→ **Task details**
Of all the entries below, retype only the lines from the one with "represents a conditional" through the one with "directions of recession and", exactly as they appear.

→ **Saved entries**
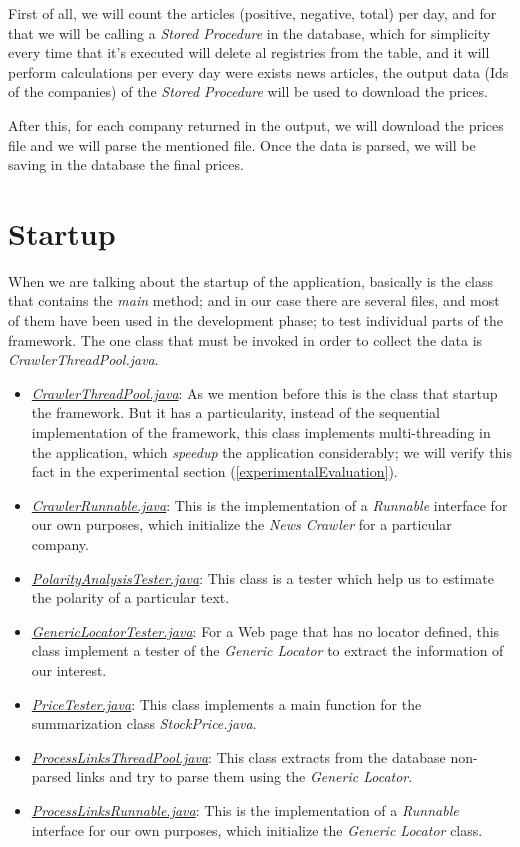 First of all, we will count the articles (positive, negative, total) per day, and for that we will be calling a \emph{Stored Procedure} in the database, which for simplicity every time that it's executed will delete al registries from the table, and it will perform calculations per every day were exists news articles, the output data (Ids of the companies) of the \emph{Stored Procedure} will be used to download the prices. 

After this, for each company returned in the output, we will download the prices file and we will parse the mentioned file. Once the data is parsed, we will be saving in the database the final prices.

\section{Startup}

When we are talking about the startup of the application, basically is the class that contains the \emph{main} method; and in our case there are several files, and most of them have been used in the development phase; to test individual parts of the framework. The one class that must be invoked in order to collect the data is \emph{CrawlerThreadPool.java}.

\begin{itemize}
	\item \emph{\ul{CrawlerThreadPool.java}}: As we mention before this is the class that startup the framework. But it has a particularity, instead of the sequential implementation of the framework, this class implements multi-threading in the application, which \emph{speedup} the application considerably; we will verify this fact in the experimental section (\ref{experimentalEvaluation}).
	\item \emph{\ul{CrawlerRunnable.java}}: This is the implementation of a \emph{Runnable} interface for our own purposes, which initialize the \emph{News Crawler} for a particular company.
	\item \emph{\ul{PolarityAnalysisTester.java}}: This class is a tester which help us to estimate the polarity of a particular text.
	\item \emph{\ul{GenericLocatorTester.java}}: For a Web page that has no locator defined, this class implement a tester of the \emph{Generic Locator} to extract the information of our interest.
	\item \emph{\ul{PriceTester.java}}: This class implements a main function for the summarization class \emph{StockPrice.java}.
	\item \emph{\ul{ProcessLinksThreadPool.java}}: This class extracts from the database non-parsed links and try to parse them using the \emph{Generic Locator}.
	\item \emph{\ul{ProcessLinksRunnable.java}}: This is the implementation of a \emph{Runnable} interface for our own purposes, which initialize the \emph{Generic Locator} class.
\end{itemize}


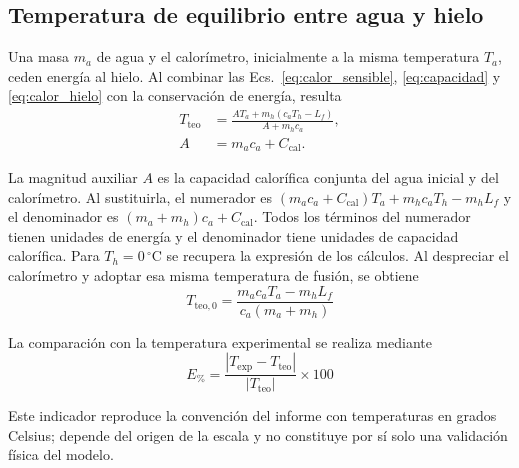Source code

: \subsection{Temperatura de equilibrio entre agua y hielo}
Una masa $m_a$ de agua y el calorímetro, inicialmente a la misma temperatura $T_a$, ceden energía al hielo. Al combinar las Ecs.~\eqref{eq:calor_sensible}, \eqref{eq:capacidad} y \eqref{eq:calor_hielo} con la conservación de energía, resulta
\begin{equation}
  \begin{split}
    T_{\mathrm{teo}}&=\frac{A T_a+m_h(c_aT_h-L_f)}{A+m_hc_a},\\
    A&=m_ac_a+C_{\mathrm{cal}}.
  \end{split}
  \label{eq:temperatura_teorica}
\end{equation}

La magnitud auxiliar $A$ es la capacidad calorífica conjunta del agua inicial y del calorímetro. Al sustituirla, el numerador es $(m_ac_a+C_{\mathrm{cal}})T_a+m_hc_aT_h-m_hL_f$ y el denominador es $(m_a+m_h)c_a+C_{\mathrm{cal}}$. Todos los términos del numerador tienen unidades de energía y el denominador tiene unidades de capacidad calorífica. Para $T_h=0\,{}^{\circ}\mathrm{C}$ se recupera la expresión de los cálculos. Al despreciar el calorímetro y adoptar esa misma temperatura de fusión, se obtiene
\begin{equation}
    T_{\mathrm{teo},0}=
    \frac{m_ac_aT_a-m_hL_f}
    {c_a(m_a+m_h)}
    \label{eq:temperatura_sin_calorimetro}
\end{equation}

La comparación con la temperatura experimental se realiza mediante
\begin{equation}
    E_{\%}=
    \frac{|T_{\mathrm{exp}}-T_{\mathrm{teo}}|}
    {|T_{\mathrm{teo}}|}\times100
    \label{eq:error_porcentual}
\end{equation}

Este indicador reproduce la convención del informe con temperaturas en grados Celsius; depende del origen de la escala y no constituye por sí solo una validación física del modelo.


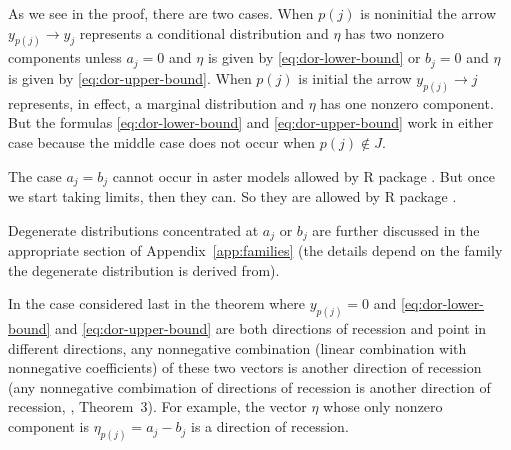 As we see in the proof, there are two cases.  When $p(j)$ is noninitial
the arrow $y_{p(j)} \longrightarrow y_j$ represents a conditional
distribution and $\eta$ has two nonzero components unless $a_j = 0$ and
$\eta$ is given by \eqref{eq:dor-lower-bound} or $b_j = 0$ and
$\eta$ is given by \eqref{eq:dor-upper-bound}.
When $p(j)$ is initial the arrow $y_{p(j)} \longrightarrow j$ represents,
in effect, a marginal distribution and $\eta$ has one nonzero component.
But the formulas \eqref{eq:dor-lower-bound} and \eqref{eq:dor-upper-bound}
work in either case because the middle case does not occur when
$p(j) \notin J$.

The case $a_j = b_j$ cannot occur in aster models allowed
by R package .  But once we start
taking limits, then they can.  So they are allowed by R package .

Degenerate distributions concentrated at $a_j$ or $b_j$ are further
discussed in the appropriate section of Appendix~\ref{app:families}
(the details depend on the family the degenerate distribution is derived
from).

In the case considered last in the theorem where $y_{p(j)} = 0$ and
\eqref{eq:dor-lower-bound} and \eqref{eq:dor-upper-bound} are both
directions of recession and point in different directions, any nonnegative
combination (linear combination with nonnegative coefficients) of these
two vectors is another direction of recession (any nonnegative combimation
of directions of recession is another direction of recession,
\citealp{geyer-gdor}, Theorem~3).  For example, the vector $\eta$ whose
only nonzero component is $\eta_{p(j)} = a_j - b_j$ is a direction
of recession.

→ **Answer to the problem**
the arrow $y_{p(j)} \longrightarrow y_j$ represents a conditional
distribution and $\eta$ has two nonzero components unless $a_j = 0$ and
$\eta$ is given by \eqref{eq:dor-lower-bound} or $b_j = 0$ and
$\eta$ is given by \eqref{eq:dor-upper-bound}.
When $p(j)$ is initial the arrow $y_{p(j)} \longrightarrow j$ represents,
in effect, a marginal distribution and $\eta$ has one nonzero component.
But the formulas \eqref{eq:dor-lower-bound} and \eqref{eq:dor-upper-bound}
work in either case because the middle case does not occur when
$p(j) \notin J$.

The case $a_j = b_j$ cannot occur in aster models allowed
by R package .  But once we start
taking limits, then they can.  So they are allowed by R package .

Degenerate distributions concentrated at $a_j$ or $b_j$ are further
discussed in the appropriate section of Appendix~\ref{app:families}
(the details depend on the family the degenerate distribution is derived
from).

In the case considered last in the theorem where $y_{p(j)} = 0$ and
\eqref{eq:dor-lower-bound} and \eqref{eq:dor-upper-bound} are both
directions of recession and point in different directions, any nonnegative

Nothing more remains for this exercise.